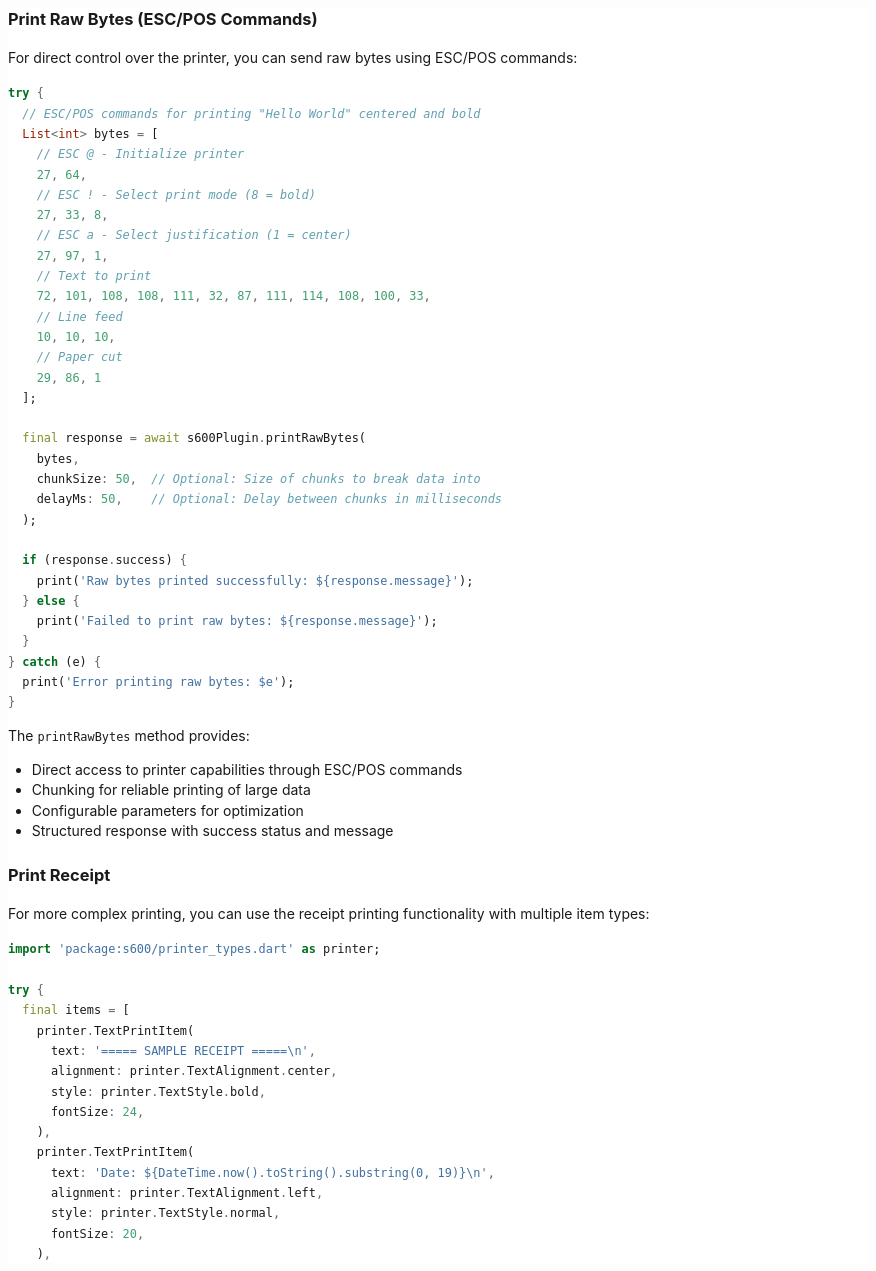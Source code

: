 ### Print Raw Bytes (ESC/POS Commands)

For direct control over the printer, you can send raw bytes using ESC/POS commands:

```dart
try {
  // ESC/POS commands for printing "Hello World" centered and bold
  List<int> bytes = [
    // ESC @ - Initialize printer
    27, 64,
    // ESC ! - Select print mode (8 = bold)
    27, 33, 8,
    // ESC a - Select justification (1 = center)
    27, 97, 1,
    // Text to print
    72, 101, 108, 108, 111, 32, 87, 111, 114, 108, 100, 33,
    // Line feed
    10, 10, 10,
    // Paper cut
    29, 86, 1
  ];
  
  final response = await s600Plugin.printRawBytes(
    bytes,
    chunkSize: 50,  // Optional: Size of chunks to break data into
    delayMs: 50,    // Optional: Delay between chunks in milliseconds
  );
  
  if (response.success) {
    print('Raw bytes printed successfully: ${response.message}');
  } else {
    print('Failed to print raw bytes: ${response.message}');
  }
} catch (e) {
  print('Error printing raw bytes: $e');
}
```

The `printRawBytes` method provides:
- Direct access to printer capabilities through ESC/POS commands
- Chunking for reliable printing of large data
- Configurable parameters for optimization
- Structured response with success status and message

### Print Receipt

For more complex printing, you can use the receipt printing functionality with multiple item types:

```dart
import 'package:s600/printer_types.dart' as printer;

try {
  final items = [
    printer.TextPrintItem(
      text: '===== SAMPLE RECEIPT =====\n',
      alignment: printer.TextAlignment.center,
      style: printer.TextStyle.bold,
      fontSize: 24,
    ),
    printer.TextPrintItem(
      text: 'Date: ${DateTime.now().toString().substring(0, 19)}\n',
      alignment: printer.TextAlignment.left,
      style: printer.TextStyle.normal,
      fontSize: 20,
    ),
```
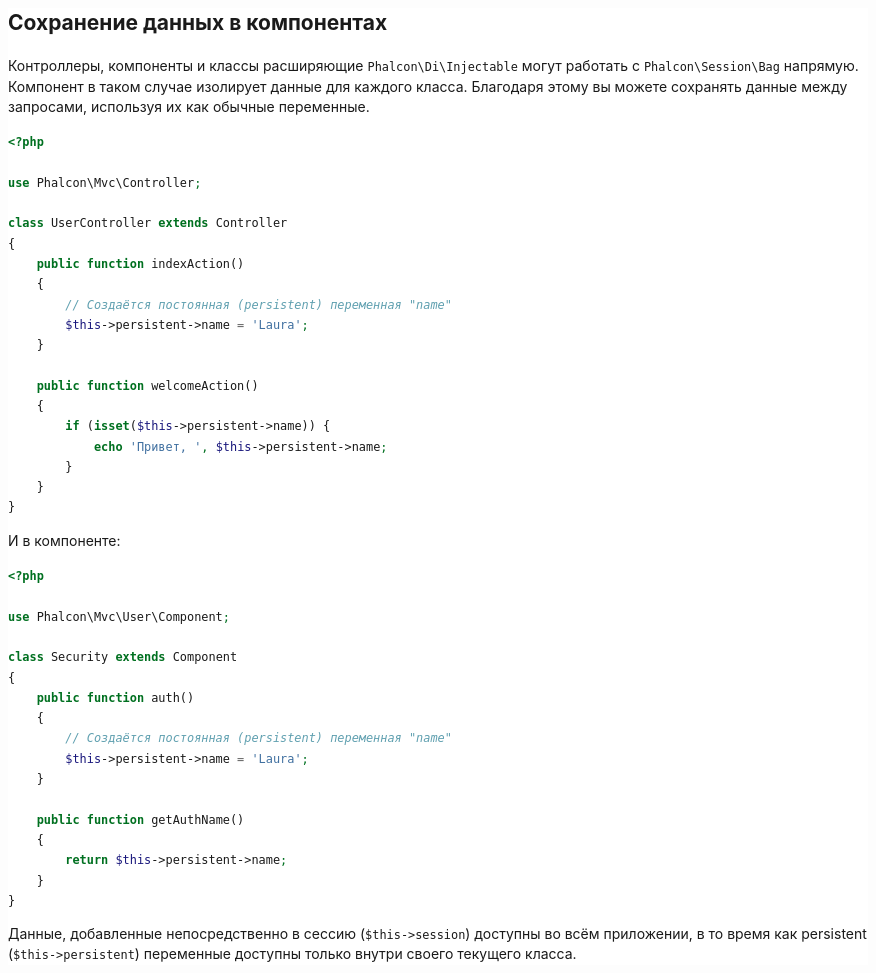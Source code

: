 <a name='data-persistency'></a>

## Сохранение данных в компонентах

Контроллеры, компоненты и классы расширяющие `Phalcon\Di\Injectable` могут работать с `Phalcon\Session\Bag` напрямую. Компонент в таком случае изолирует данные для каждого класса. Благодаря этому вы можете сохранять данные между запросами, используя их как обычные переменные.

```php
<?php

use Phalcon\Mvc\Controller;

class UserController extends Controller
{
    public function indexAction()
    {
        // Создаётся постоянная (persistent) переменная "name"
        $this->persistent->name = 'Laura';
    }

    public function welcomeAction()
    {
        if (isset($this->persistent->name)) {
            echo 'Привет, ', $this->persistent->name;
        }
    }
}
```

И в компоненте:

```php
<?php

use Phalcon\Mvc\User\Component;

class Security extends Component
{
    public function auth()
    {
        // Создаётся постоянная (persistent) переменная "name"
        $this->persistent->name = 'Laura';
    }

    public function getAuthName()
    {
        return $this->persistent->name;
    }
}
```

Данные, добавленные непосредственно в сессию (`$this->session`) доступны во всём приложении, в то время как persistent (`$this->persistent`) переменные доступны только внутри своего текущего класса.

· · ·

ASSIGNED TASK:
Every line above that holds the word "printing" is to be found and copied.

SOLUTION TO THIS PROBLEM:
  // ESC/POS commands for printing "Hello World" centered and bold
  print('Error printing raw bytes: $e');
- Chunking for reliable printing of large data
For more complex printing, you can use the receipt printing functionality with multiple item types:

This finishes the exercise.